- [AIM OF THE TASK]: Retype each record shown below, leaving every character as it is.

☆ ☆ ☆

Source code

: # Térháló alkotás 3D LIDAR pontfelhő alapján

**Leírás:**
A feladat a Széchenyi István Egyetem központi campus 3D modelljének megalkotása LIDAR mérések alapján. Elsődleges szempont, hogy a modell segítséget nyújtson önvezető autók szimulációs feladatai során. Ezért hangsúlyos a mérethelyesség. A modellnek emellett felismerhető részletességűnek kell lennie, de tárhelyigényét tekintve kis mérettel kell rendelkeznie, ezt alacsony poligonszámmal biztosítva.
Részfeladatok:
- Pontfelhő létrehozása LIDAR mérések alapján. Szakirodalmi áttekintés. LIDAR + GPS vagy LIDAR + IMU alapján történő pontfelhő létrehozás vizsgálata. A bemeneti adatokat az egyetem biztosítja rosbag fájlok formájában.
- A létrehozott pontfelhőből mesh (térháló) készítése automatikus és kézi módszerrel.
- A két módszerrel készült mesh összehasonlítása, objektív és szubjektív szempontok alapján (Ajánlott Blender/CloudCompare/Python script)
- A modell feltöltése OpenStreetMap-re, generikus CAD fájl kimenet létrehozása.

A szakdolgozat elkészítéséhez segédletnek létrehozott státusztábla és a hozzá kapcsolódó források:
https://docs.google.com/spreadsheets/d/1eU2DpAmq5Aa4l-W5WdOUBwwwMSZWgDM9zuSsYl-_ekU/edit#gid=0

☆ ☆ ☆

- [RESULT]:
Source code

: # Térháló alkotás 3D LIDAR pontfelhő alapján

**Leírás:**
A feladat a Széchenyi István Egyetem központi campus 3D modelljének megalkotása LIDAR mérések alapján. Elsődleges szempont, hogy a modell segítséget nyújtson önvezető autók szimulációs feladatai során. Ezért hangsúlyos a mérethelyesség. A modellnek emellett felismerhető részletességűnek kell lennie, de tárhelyigényét tekintve kis mérettel kell rendelkeznie, ezt alacsony poligonszámmal biztosítva.
Részfeladatok:
- Pontfelhő létrehozása LIDAR mérések alapján. Szakirodalmi áttekintés. LIDAR + GPS vagy LIDAR + IMU alapján történő pontfelhő létrehozás vizsgálata. A bemeneti adatokat az egyetem biztosítja rosbag fájlok formájában.
- A létrehozott pontfelhőből mesh (térháló) készítése automatikus és kézi módszerrel.
- A két módszerrel készült mesh összehasonlítása, objektív és szubjektív szempontok alapján (Ajánlott Blender/CloudCompare/Python script)
- A modell feltöltése OpenStreetMap-re, generikus CAD fájl kimenet létrehozása.

A szakdolgozat elkészítéséhez segédletnek létrehozott státusztábla és a hozzá kapcsolódó források:
https://docs.google.com/spreadsheets/d/1eU2DpAmq5Aa4l-W5WdOUBwwwMSZWgDM9zuSsYl-_ekU/edit#gid=0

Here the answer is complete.